### ASSIGNMENT
Look through the data for the string "import". Copy every line where it is found.
*** TASK MATERIAL Section Begins ***
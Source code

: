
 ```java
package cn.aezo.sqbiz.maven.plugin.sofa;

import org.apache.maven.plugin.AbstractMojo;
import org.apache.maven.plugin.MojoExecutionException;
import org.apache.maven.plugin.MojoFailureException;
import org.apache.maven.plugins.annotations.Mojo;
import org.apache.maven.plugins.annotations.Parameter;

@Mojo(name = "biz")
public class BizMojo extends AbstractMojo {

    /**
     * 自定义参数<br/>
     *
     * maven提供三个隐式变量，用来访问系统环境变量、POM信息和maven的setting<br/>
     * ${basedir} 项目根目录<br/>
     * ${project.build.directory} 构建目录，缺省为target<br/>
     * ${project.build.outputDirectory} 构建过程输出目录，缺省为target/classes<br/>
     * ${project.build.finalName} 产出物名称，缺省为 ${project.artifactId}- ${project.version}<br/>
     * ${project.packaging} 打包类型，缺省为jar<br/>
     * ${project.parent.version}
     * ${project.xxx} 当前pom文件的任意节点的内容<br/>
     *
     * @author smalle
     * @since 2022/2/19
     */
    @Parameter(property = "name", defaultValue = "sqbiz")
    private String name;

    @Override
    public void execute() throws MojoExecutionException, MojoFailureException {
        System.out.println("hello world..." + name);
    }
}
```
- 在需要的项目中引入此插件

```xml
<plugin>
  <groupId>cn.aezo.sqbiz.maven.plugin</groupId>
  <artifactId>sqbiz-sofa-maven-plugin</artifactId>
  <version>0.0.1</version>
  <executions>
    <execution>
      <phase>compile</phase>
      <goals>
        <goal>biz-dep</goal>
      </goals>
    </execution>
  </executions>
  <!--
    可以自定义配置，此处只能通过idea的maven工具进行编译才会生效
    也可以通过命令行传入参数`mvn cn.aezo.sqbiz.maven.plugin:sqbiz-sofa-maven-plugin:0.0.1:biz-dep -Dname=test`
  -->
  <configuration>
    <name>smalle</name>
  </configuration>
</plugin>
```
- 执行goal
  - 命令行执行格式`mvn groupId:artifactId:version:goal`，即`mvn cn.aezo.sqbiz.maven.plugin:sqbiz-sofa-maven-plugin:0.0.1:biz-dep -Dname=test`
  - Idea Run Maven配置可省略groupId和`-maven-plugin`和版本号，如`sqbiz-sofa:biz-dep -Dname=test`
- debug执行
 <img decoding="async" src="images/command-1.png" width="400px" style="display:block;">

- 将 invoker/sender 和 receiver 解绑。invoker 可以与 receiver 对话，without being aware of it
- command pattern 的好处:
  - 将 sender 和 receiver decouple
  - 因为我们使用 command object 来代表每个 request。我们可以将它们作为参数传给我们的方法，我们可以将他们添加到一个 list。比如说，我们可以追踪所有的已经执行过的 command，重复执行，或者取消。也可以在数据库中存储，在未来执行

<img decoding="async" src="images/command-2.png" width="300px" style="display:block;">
*** TASK MATERIAL Section Ends ***
### TASK OUTPUT
import org.apache.maven.plugin.AbstractMojo;
import org.apache.maven.plugin.MojoExecutionException;
import org.apache.maven.plugin.MojoFailureException;
import org.apache.maven.plugins.annotations.Mojo;
import org.apache.maven.plugins.annotations.Parameter;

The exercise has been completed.